One day he has a bike wreck. He cuts his upper lip, but somehow he looks even more attractive then. He talks you into a slow dance outside your aunt's house, he keeps kissing you even though it bumps his lip. You lie to yourself and say you truly love him. Maybe a part of you does, but the inner you knows this is all wrong. There have been signs along the way and you've been ignoring them. Especially the ones that hurt.

You've been together a month when you both decide to break up. Not because you want to, but because his uncle has threatened to call the police and expose your relationship. You begin cutting again. You had promised the other guy friend that you wouldn't anymore, but you can't scream. You can't cry. You have to bleed it out. You cut your upper thighs because no one will see them. You become so depressed you can't even see straight. Your mother doesn't say anything, but she worries about you.

You are only broken up a week, before he tells you that he can't do it and its too painful to be separated like that. He gallantly says he's willing to go back to jail to be with you. You love him even more. Or so you say.

You are together for another month before you discover he has been cheating on you the whole time. You have no actual proof, but you trust what you've been told. Not only that but he has gotten into some gang activity, which scares you. You don't want him to be involved with the gang, but can't stop him. You break up with him, but still cut yourself over him. He has the gang spy on you. Some days you look out the living room windows to see a black car with tinted windows sitting at the top of the driveway, just sitting.

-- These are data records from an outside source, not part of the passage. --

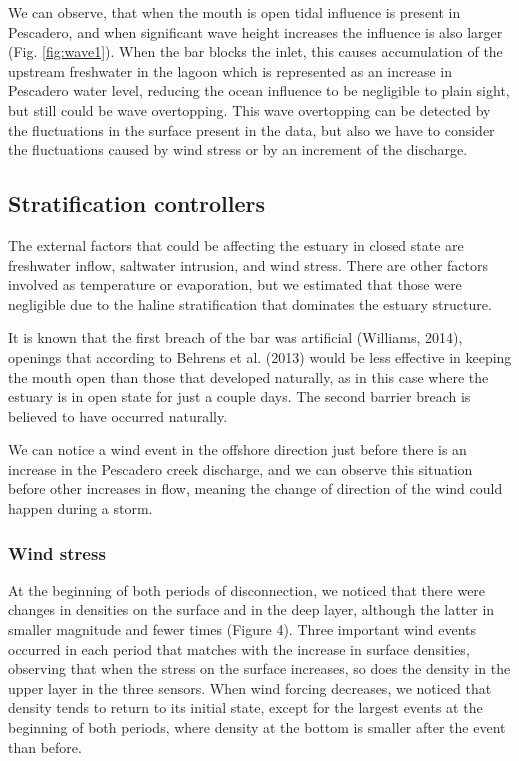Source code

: \documentclass[11pt,letterpaper]{article}
\begin{document}
We can observe, that when the mouth is open tidal influence is present in Pescadero, and when significant wave height increases the influence is also larger (Fig. \ref{fig:wave1}). When the bar blocks the inlet, this causes accumulation of the upstream freshwater in the lagoon which is represented as an increase in Pescadero water level, reducing the ocean influence to be negligible to plain sight, but still could be wave overtopping. This wave overtopping can be detected by the fluctuations in the surface present in the data, but also we have to consider the fluctuations caused by wind stress or by an increment of the discharge.\\

\subsection{Stratification controllers}

The external factors that could be affecting the estuary in closed state are freshwater inflow, saltwater intrusion, and wind stress. There are other factors involved as temperature or evaporation, but we estimated that those were negligible due to the haline stratification that dominates the estuary structure.

It is known that the first breach of the bar was artificial (Williams, 2014), openings that according to Behrens et al. (2013) would be less effective in keeping the mouth open than those that developed naturally, as in this case where the estuary is in open state for just a couple days. The second barrier breach is believed to have occurred naturally. 

We can notice a wind event in the offshore direction just before there is an increase in the Pescadero creek discharge, and we can observe this situation before other increases in flow, meaning the change of direction of the wind could happen during a storm.

\subsubsection{Wind stress}

At the beginning of both periods of disconnection, we noticed that there were changes in densities on the surface and in the deep layer, although the latter in smaller magnitude and fewer times (Figure 4). Three important wind events occurred in each period that matches with the increase in surface densities, observing that when the stress on the surface increases, so does the density in the upper layer in the three sensors. When wind forcing decreases, we noticed that density tends to return to its initial state, except for the largest events at the beginning of both periods, where density at the bottom is smaller after the event than before.
\end{document}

He tries, unsuccessfully, to win you back after he gets a car of his own. He plays a stupid song about making out with a ghost. You let him kiss you, because you enjoy kissing so much. But you don't agree to go out with him again. There is retaliation from the gang toward one of your girlfriends, but none towards you.

It doesn't take long before he is caught violating his probation and he is sent back to jail. His phone isn't disconnected though and sometimes, when you are extremely lonely, you call to listen to his voice on the voice-mail. Sometimes you wish you had agreed to go out with him again. It doesn't matter though, because you find out he has a new girlfriend, a thinner and prettier girl.

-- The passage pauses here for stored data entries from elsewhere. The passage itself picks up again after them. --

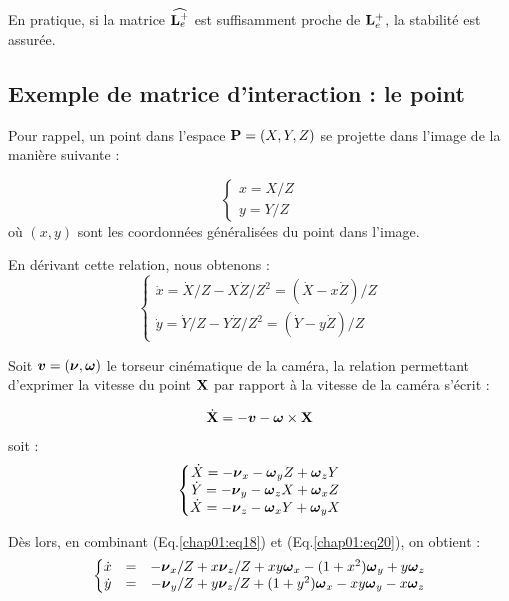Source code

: En pratique, si la matrice $\widehat {{\bf L}^+_e}$ est suffisamment proche de 
${\bf L}^+_e$, la stabilit\'e est assur\'ee.


\subsection{Exemple de matrice d'interaction : le point} \label{chap1-2-1}

Pour rappel, un point dans l'espace ${\bf P} = (X, Y, Z)$ se projette dans 
l'image de la mani\`ere suivante :

\begin{equation}
\left \lbrace
\begin{matrix}
x = X/Z \\
y = Y/Z 
\end{matrix}
\right .
\label{chap01:eq19}
\end{equation}
o\`u $(x,y)$ sont les coordonn\'ees g\'en\'eralis\'ees du point dans l'image.

En d\'erivant cette relation, nous obtenons :
\begin{equation}
\left \lbrace
\begin{matrix}
\dot x = \dot X/Z - X \dot Z/Z^2  = (\dot X - x \dot Z)/Z \\
\dot y = \dot Y/Z - Y \dot Z/Z^2  = (\dot Y - y \dot Z)/Z 
\end{matrix}
\right .
\label{chap01:eq20}
\end{equation}

Soit $\hbox{\boldmath $v$} = (\hbox{\boldmath $\nu$}, \hbox{\boldmath $\omega$})$ le torseur cin\'ematique de la cam\'era, la 
relation permettant d'exprimer la vitesse du point ${\bf X}$ par rapport \`a la 
vitesse de la cam\'era s'\'ecrit :

\begin{equation}
\dot {\bf X} = -\hbox{\boldmath $v$} - \hbox{\boldmath $\omega$} \times {\bf X}
\label{chap01:eq19}
\end{equation}
soit :
\begin{equation}
\left \lbrace
\begin{matrix}
\dot X = -\hbox{\boldmath $\nu$}_x - \hbox{\boldmath $\omega$}_y Z + \hbox{\boldmath $\omega$}_z Y \\
\dot Y = -\hbox{\boldmath $\nu$}_y - \hbox{\boldmath $\omega$}_z X + \hbox{\boldmath $\omega$}_x Z \\
\dot X = -\hbox{\boldmath $\nu$}_z - \hbox{\boldmath $\omega$}_x Y + \hbox{\boldmath $\omega$}_y X \\
\end{matrix}
\right .
\label{chap01:eq21}
\end{equation}

D\`es lors, en combinant (Eq.\ref{chap01:eq18}) et (Eq.\ref{chap01:eq20}), on 
obtient :
\begin{equation}
\left \lbrace
\begin{matrix}
\dot x &=& -\hbox{\boldmath $\nu$}_x/Z +x\hbox{\boldmath $\nu$}_z/Z + xy\hbox{\boldmath $\omega$}_x -(1+x^2)\hbox{\boldmath $\omega$}_y + y \hbox{\boldmath $\omega$}_z \\
\dot y &=& -\hbox{\boldmath $\nu$}_y/Z +y\hbox{\boldmath $\nu$}_z/Z + (1+y^2)\hbox{\boldmath $\omega$}_x -xy\hbox{\boldmath $\omega$}_y - x \hbox{\boldmath $\omega$}_z
\end{matrix}
\right .
\label{chap01:eq22}
\end{equation}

It takes a car wreck and a spontaneous letter from him to make you look back on those days. You regret them with your everything. You regret the decisions you made after he was gone, decisions that you still keep hidden in the pocket of your, still over-burdened, heart. You read his letter and recognize the manipulation. You recognize it because it was there all along.

Sometimes, when you are kissing your, now, husband, you can taste the man with the cigarette breath. It always shakes you up, because you always have a reaction to it. You feel the same feelings you did then, when you were seventeen and lonely. It still shakes you up because a part of you misses the feeling of his hands on your hips as you danced in the grass. A part of you misses the power to make him aroused.

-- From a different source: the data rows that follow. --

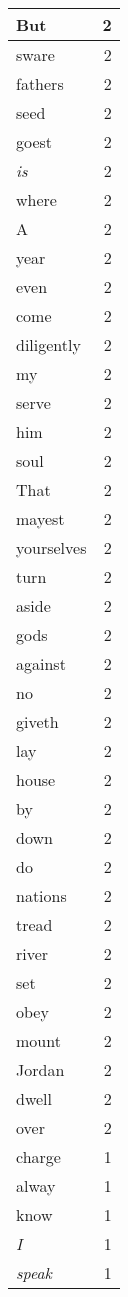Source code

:\begin{center}
\begin{longtable}{l|r}
But & 2 \\ \hline
sware & 2 \\ \hline
fathers & 2 \\ \hline
seed & 2 \\ \hline
goest & 2 \\ \hline
\emph{is} & 2 \\ \hline
where & 2 \\ \hline
A & 2 \\ \hline
year & 2 \\ \hline
even & 2 \\ \hline
come & 2 \\ \hline
diligently & 2 \\ \hline
my & 2 \\ \hline
serve & 2 \\ \hline
him & 2 \\ \hline
soul & 2 \\ \hline
That & 2 \\ \hline
mayest & 2 \\ \hline
yourselves & 2 \\ \hline
turn & 2 \\ \hline
aside & 2 \\ \hline
gods & 2 \\ \hline
against & 2 \\ \hline
no & 2 \\ \hline
giveth & 2 \\ \hline
lay & 2 \\ \hline
house & 2 \\ \hline
by & 2 \\ \hline
down & 2 \\ \hline
do & 2 \\ \hline
nations & 2 \\ \hline
tread & 2 \\ \hline
river & 2 \\ \hline
set & 2 \\ \hline
obey & 2 \\ \hline
mount & 2 \\ \hline
Jordan & 2 \\ \hline
dwell & 2 \\ \hline
over & 2 \\ \hline
charge & 1 \\ \hline
alway & 1 \\ \hline
know & 1 \\ \hline
\emph{I} & 1 \\ \hline
\emph{speak} & 1 \\ \hline

\end{longtable}
\end{center}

You keep the letter from him in a box, hidden in the closet, out of sight. You keep track of him on a sexual predator tracking site. You only look every couple of months, just so you know you are still safe. You are still frightened of him. Not because he could actually hurt you, physically, but because of how you will feel if you see him.

You don't love him. You never loved him. You cared about him, more than you should've. You can't forgive yourself for your foolishness though. You can't forget how you felt when he would caress you, when he would kiss you. He never loved you, but you miss him sometimes.